### Required action:
Leave every picture out and give back the lines below from the first through the line that holds "ExoPlayer supports SmoothStreaming", exactly as written.

### Dataset:
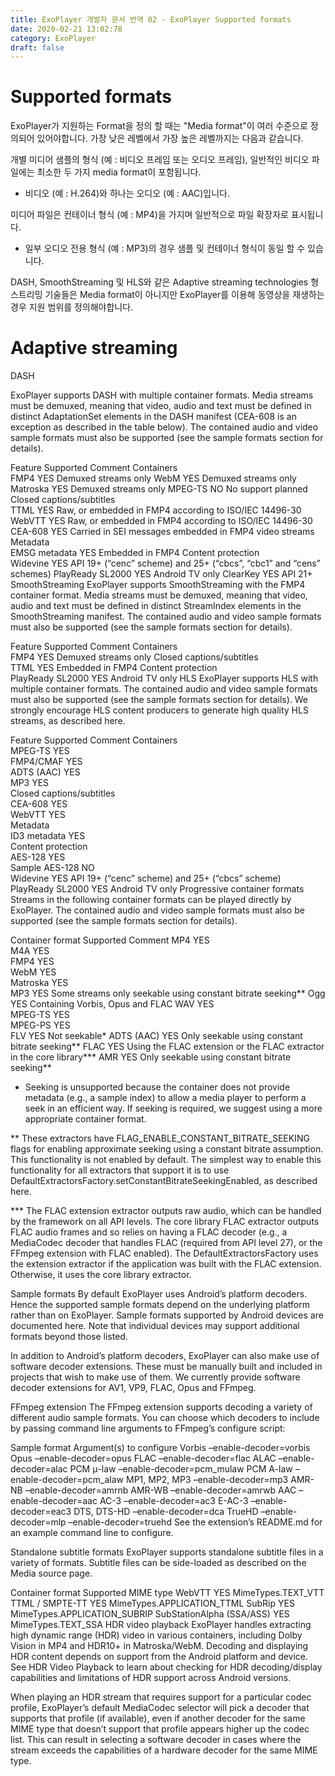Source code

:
 ```yaml
---
title: ExoPlayer 개발자 문서 번역 02 - ExoPlayer Supported formats
date: 2020-02-21 13:02:78
category: ExoPlayer
draft: false
---
```



# Supported formats

ExoPlayer가 지원하는 Format을 정의 할 때는 "Media format"이 여러 수준으로 정의되어 있어야합니다.
가장 낮은 레벨에서 가장 높은 레벨까지는 다음과 같습니다.

개별 미디어 샘플의 형식 (예 : 비디오 프레임 또는 오디오 프레임), 일반적인 비디오 파일에는 최소한 두 가지 media format이 포함됩니다.
- 비디오 (예 : H.264)와 하나는 오디오 (예 : AAC)입니다.

미디어 파일은 컨테이너 형식 (예 : MP4)을 가지며 일반적으로 파일 확장자로 표시됩니다. 
- 일부 오디오 전용 형식 (예 : MP3)의 경우 샘플 및 컨테이너 형식이 동일 할 수 있습니다.

DASH, SmoothStreaming 및 HLS와 같은 Adaptive streaming technologies 형 스트리밍 기술들은 Media format이 아니지만 ExoPlayer를 이용해 동영상을 재생하는 경우 지원 범위를 정의해야합니다.


# Adaptive streaming

DASH

ExoPlayer supports DASH with multiple container formats. Media streams must be demuxed, meaning that video, audio and text must be defined in distinct AdaptationSet elements in the DASH manifest (CEA-608 is an exception as described in the table below). The contained audio and video sample formats must also be supported (see the sample formats section for details).

Feature	Supported	Comment
Containers	 	 
FMP4	YES	Demuxed streams only
WebM	YES	Demuxed streams only
Matroska	YES	Demuxed streams only
MPEG-TS	NO	No support planned
Closed captions/subtitles	 	 
TTML	YES	Raw, or embedded in FMP4 according to ISO/IEC 14496-30
WebVTT	YES	Raw, or embedded in FMP4 according to ISO/IEC 14496-30
CEA-608	YES	Carried in SEI messages embedded in FMP4 video streams
Metadata	 	 
EMSG metadata	YES	Embedded in FMP4
Content protection	 	 
Widevine	YES	API 19+ (“cenc” scheme) and 25+ (“cbcs”, “cbc1” and “cens” schemes)
PlayReady SL2000	YES	Android TV only
ClearKey	YES	API 21+
SmoothStreaming
ExoPlayer supports SmoothStreaming with the FMP4 container format. Media streams must be demuxed, meaning that video, audio and text must be defined in distinct StreamIndex elements in the SmoothStreaming manifest. The contained audio and video sample formats must also be supported (see the sample formats section for details).

Feature	Supported	Comment
Containers	 	 
FMP4	YES	Demuxed streams only
Closed captions/subtitles	 	 
TTML	YES	Embedded in FMP4
Content protection	 	 
PlayReady SL2000	YES	Android TV only
HLS
ExoPlayer supports HLS with multiple container formats. The contained audio and video sample formats must also be supported (see the sample formats section for details). We strongly encourage HLS content producers to generate high quality HLS streams, as described here.

Feature	Supported	Comment
Containers	 	 
MPEG-TS	YES	 
FMP4/CMAF	YES	 
ADTS (AAC)	YES	 
MP3	YES	 
Closed captions/subtitles	 	 
CEA-608	YES	 
WebVTT	YES	 
Metadata	 	 
ID3 metadata	YES	 
Content protection	 	 
AES-128	YES	 
Sample AES-128	NO	 
Widevine	YES	API 19+ (“cenc” scheme) and 25+ (“cbcs” scheme)
PlayReady SL2000	YES	Android TV only
Progressive container formats
Streams in the following container formats can be played directly by ExoPlayer. The contained audio and video sample formats must also be supported (see the sample formats section for details).

Container format	Supported	Comment
MP4	YES	 
M4A	YES	 
FMP4	YES	 
WebM	YES	 
Matroska	YES	 
MP3	YES	Some streams only seekable using constant bitrate seeking**
Ogg	YES	Containing Vorbis, Opus and FLAC
WAV	YES	 
MPEG-TS	YES	 
MPEG-PS	YES	 
FLV	YES	Not seekable*
ADTS (AAC)	YES	Only seekable using constant bitrate seeking**
FLAC	YES	Using the FLAC extension or the FLAC extractor in the core library***
AMR	YES	Only seekable using constant bitrate seeking**
* Seeking is unsupported because the container does not provide metadata (e.g., a sample index) to allow a media player to perform a seek in an efficient way. If seeking is required, we suggest using a more appropriate container format.

** These extractors have FLAG_ENABLE_CONSTANT_BITRATE_SEEKING flags for enabling approximate seeking using a constant bitrate assumption. This functionality is not enabled by default. The simplest way to enable this functionality for all extractors that support it is to use DefaultExtractorsFactory.setConstantBitrateSeekingEnabled, as described here.

*** The FLAC extension extractor outputs raw audio, which can be handled by the framework on all API levels. The core library FLAC extractor outputs FLAC audio frames and so relies on having a FLAC decoder (e.g., a MediaCodec decoder that handles FLAC (required from API level 27), or the FFmpeg extension with FLAC enabled). The DefaultExtractorsFactory uses the extension extractor if the application was built with the FLAC extension. Otherwise, it uses the core library extractor.

Sample formats
By default ExoPlayer uses Android’s platform decoders. Hence the supported sample formats depend on the underlying platform rather than on ExoPlayer. Sample formats supported by Android devices are documented here. Note that individual devices may support additional formats beyond those listed.

In addition to Android’s platform decoders, ExoPlayer can also make use of software decoder extensions. These must be manually built and included in projects that wish to make use of them. We currently provide software decoder extensions for AV1, VP9, FLAC, Opus and FFmpeg.

FFmpeg extension
The FFmpeg extension supports decoding a variety of different audio sample formats. You can choose which decoders to include by passing command line arguments to FFmpeg’s configure script:

Sample format	Argument(s) to configure
Vorbis	–enable-decoder=vorbis
Opus	–enable-decoder=opus
FLAC	–enable-decoder=flac
ALAC	–enable-decoder=alac
PCM μ-law	–enable-decoder=pcm_mulaw
PCM A-law	–enable-decoder=pcm_alaw
MP1, MP2, MP3	–enable-decoder=mp3
AMR-NB	–enable-decoder=amrnb
AMR-WB	–enable-decoder=amrwb
AAC	–enable-decoder=aac
AC-3	–enable-decoder=ac3
E-AC-3	–enable-decoder=eac3
DTS, DTS-HD	–enable-decoder=dca
TrueHD	–enable-decoder=mlp –enable-decoder=truehd
See the extension’s README.md for an example command line to configure.

Standalone subtitle formats
ExoPlayer supports standalone subtitle files in a variety of formats. Subtitle files can be side-loaded as described on the Media source page.

Container format	Supported	MIME type
WebVTT	YES	MimeTypes.TEXT_VTT
TTML / SMPTE-TT	YES	MimeTypes.APPLICATION_TTML
SubRip	YES	MimeTypes.APPLICATION_SUBRIP
SubStationAlpha (SSA/ASS)	YES	MimeTypes.TEXT_SSA
HDR video playback
ExoPlayer handles extracting high dynamic range (HDR) video in various containers, including Dolby Vision in MP4 and HDR10+ in Matroska/WebM. Decoding and displaying HDR content depends on support from the Android platform and device. See HDR Video Playback to learn about checking for HDR decoding/display capabilities and limitations of HDR support across Android versions.

When playing an HDR stream that requires support for a particular codec profile, ExoPlayer’s default MediaCodec selector will pick a decoder that supports that profile (if available), even if another decoder for the same MIME type that doesn’t support that profile appears higher up the codec list. This can result in selecting a software decoder in cases where the stream exceeds the capabilities of a hardware decoder for the same MIME type.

### Problem solution:
Source code

:
 ```yaml
---
title: ExoPlayer 개발자 문서 번역 02 - ExoPlayer Supported formats
date: 2020-02-21 13:02:78
category: ExoPlayer
draft: false
---
```



# Supported formats

ExoPlayer가 지원하는 Format을 정의 할 때는 "Media format"이 여러 수준으로 정의되어 있어야합니다.
가장 낮은 레벨에서 가장 높은 레벨까지는 다음과 같습니다.

개별 미디어 샘플의 형식 (예 : 비디오 프레임 또는 오디오 프레임), 일반적인 비디오 파일에는 최소한 두 가지 media format이 포함됩니다.
- 비디오 (예 : H.264)와 하나는 오디오 (예 : AAC)입니다.

미디어 파일은 컨테이너 형식 (예 : MP4)을 가지며 일반적으로 파일 확장자로 표시됩니다. 
- 일부 오디오 전용 형식 (예 : MP3)의 경우 샘플 및 컨테이너 형식이 동일 할 수 있습니다.

DASH, SmoothStreaming 및 HLS와 같은 Adaptive streaming technologies 형 스트리밍 기술들은 Media format이 아니지만 ExoPlayer를 이용해 동영상을 재생하는 경우 지원 범위를 정의해야합니다.


# Adaptive streaming

DASH

ExoPlayer supports DASH with multiple container formats. Media streams must be demuxed, meaning that video, audio and text must be defined in distinct AdaptationSet elements in the DASH manifest (CEA-608 is an exception as described in the table below). The contained audio and video sample formats must also be supported (see the sample formats section for details).

Feature	Supported	Comment
Containers	 	 
FMP4	YES	Demuxed streams only
WebM	YES	Demuxed streams only
Matroska	YES	Demuxed streams only
MPEG-TS	NO	No support planned
Closed captions/subtitles	 	 
TTML	YES	Raw, or embedded in FMP4 according to ISO/IEC 14496-30
WebVTT	YES	Raw, or embedded in FMP4 according to ISO/IEC 14496-30
CEA-608	YES	Carried in SEI messages embedded in FMP4 video streams
Metadata	 	 
EMSG metadata	YES	Embedded in FMP4
Content protection	 	 
Widevine	YES	API 19+ (“cenc” scheme) and 25+ (“cbcs”, “cbc1” and “cens” schemes)
PlayReady SL2000	YES	Android TV only
ClearKey	YES	API 21+
SmoothStreaming
ExoPlayer supports SmoothStreaming with the FMP4 container format. Media streams must be demuxed, meaning that video, audio and text must be defined in distinct StreamIndex elements in the SmoothStreaming manifest. The contained audio and video sample formats must also be supported (see the sample formats section for details).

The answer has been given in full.